[Collection entries]
______________________________

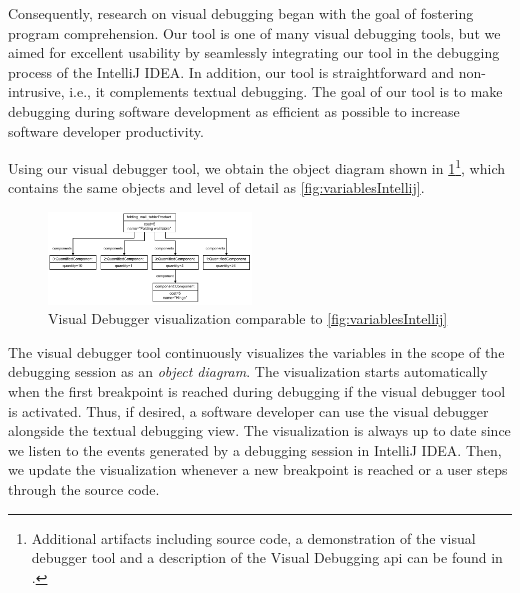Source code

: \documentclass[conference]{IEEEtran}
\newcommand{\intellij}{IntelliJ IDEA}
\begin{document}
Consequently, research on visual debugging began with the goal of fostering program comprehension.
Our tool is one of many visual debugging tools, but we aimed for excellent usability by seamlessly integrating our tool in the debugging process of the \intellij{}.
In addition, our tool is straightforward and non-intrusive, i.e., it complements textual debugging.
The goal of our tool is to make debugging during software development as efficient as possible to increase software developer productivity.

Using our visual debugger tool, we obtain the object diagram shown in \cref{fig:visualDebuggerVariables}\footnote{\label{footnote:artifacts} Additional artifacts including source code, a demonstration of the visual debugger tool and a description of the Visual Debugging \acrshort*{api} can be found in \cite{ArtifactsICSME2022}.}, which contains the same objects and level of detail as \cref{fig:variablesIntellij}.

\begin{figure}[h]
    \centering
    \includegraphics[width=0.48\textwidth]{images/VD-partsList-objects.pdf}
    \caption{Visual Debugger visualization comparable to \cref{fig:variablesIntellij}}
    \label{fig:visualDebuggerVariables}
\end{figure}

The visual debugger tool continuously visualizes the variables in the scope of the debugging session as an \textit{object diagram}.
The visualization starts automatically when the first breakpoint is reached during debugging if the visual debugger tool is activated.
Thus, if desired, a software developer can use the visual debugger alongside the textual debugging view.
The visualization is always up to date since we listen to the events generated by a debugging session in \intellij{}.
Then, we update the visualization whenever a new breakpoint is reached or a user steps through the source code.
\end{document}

______________________________

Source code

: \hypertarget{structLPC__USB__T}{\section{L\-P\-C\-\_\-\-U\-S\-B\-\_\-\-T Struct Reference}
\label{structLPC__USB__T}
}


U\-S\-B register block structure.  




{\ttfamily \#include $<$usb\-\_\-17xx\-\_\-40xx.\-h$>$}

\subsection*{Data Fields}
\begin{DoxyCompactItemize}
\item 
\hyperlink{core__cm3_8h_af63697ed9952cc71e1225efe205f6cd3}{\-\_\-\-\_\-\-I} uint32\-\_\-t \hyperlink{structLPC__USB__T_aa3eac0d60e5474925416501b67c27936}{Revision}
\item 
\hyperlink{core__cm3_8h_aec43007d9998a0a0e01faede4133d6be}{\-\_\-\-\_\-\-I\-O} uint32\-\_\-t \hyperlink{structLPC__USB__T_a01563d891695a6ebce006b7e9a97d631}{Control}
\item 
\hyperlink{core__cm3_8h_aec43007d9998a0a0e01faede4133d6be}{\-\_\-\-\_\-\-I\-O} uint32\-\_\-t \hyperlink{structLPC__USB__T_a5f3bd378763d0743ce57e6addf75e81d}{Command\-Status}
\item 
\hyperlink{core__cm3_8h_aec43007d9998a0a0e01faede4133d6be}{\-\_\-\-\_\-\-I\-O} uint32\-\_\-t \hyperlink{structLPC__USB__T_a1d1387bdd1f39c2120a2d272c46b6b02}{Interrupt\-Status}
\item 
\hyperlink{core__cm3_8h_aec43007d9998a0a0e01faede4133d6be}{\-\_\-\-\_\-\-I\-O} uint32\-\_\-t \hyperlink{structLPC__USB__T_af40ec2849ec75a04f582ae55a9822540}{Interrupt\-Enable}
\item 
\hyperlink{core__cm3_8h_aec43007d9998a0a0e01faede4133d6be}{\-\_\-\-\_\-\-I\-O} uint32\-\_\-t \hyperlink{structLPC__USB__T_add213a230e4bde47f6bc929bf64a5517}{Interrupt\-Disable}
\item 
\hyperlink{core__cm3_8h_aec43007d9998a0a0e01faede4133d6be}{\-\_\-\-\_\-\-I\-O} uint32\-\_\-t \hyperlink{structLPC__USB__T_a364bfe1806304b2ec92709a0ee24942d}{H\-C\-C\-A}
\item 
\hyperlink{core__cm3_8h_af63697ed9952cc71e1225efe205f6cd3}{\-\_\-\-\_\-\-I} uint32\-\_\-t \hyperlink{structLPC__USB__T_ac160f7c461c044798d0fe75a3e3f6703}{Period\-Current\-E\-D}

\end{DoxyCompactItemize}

______________________________

* [ABOUT THIS EXERCISE]:
Check the data for the word "visualDebuggerVariables" and pull out the lines that have it.

* [EXERCISE RESULT]:
Using our visual debugger tool, we obtain the object diagram shown in \cref{fig:visualDebuggerVariables}\footnote{\label{footnote:artifacts} Additional artifacts including source code, a demonstration of the visual debugger tool and a description of the Visual Debugging \acrshort*{api} can be found in \cite{ArtifactsICSME2022}.}, which contains the same objects and level of detail as \cref{fig:variablesIntellij}.
    \label{fig:visualDebuggerVariables}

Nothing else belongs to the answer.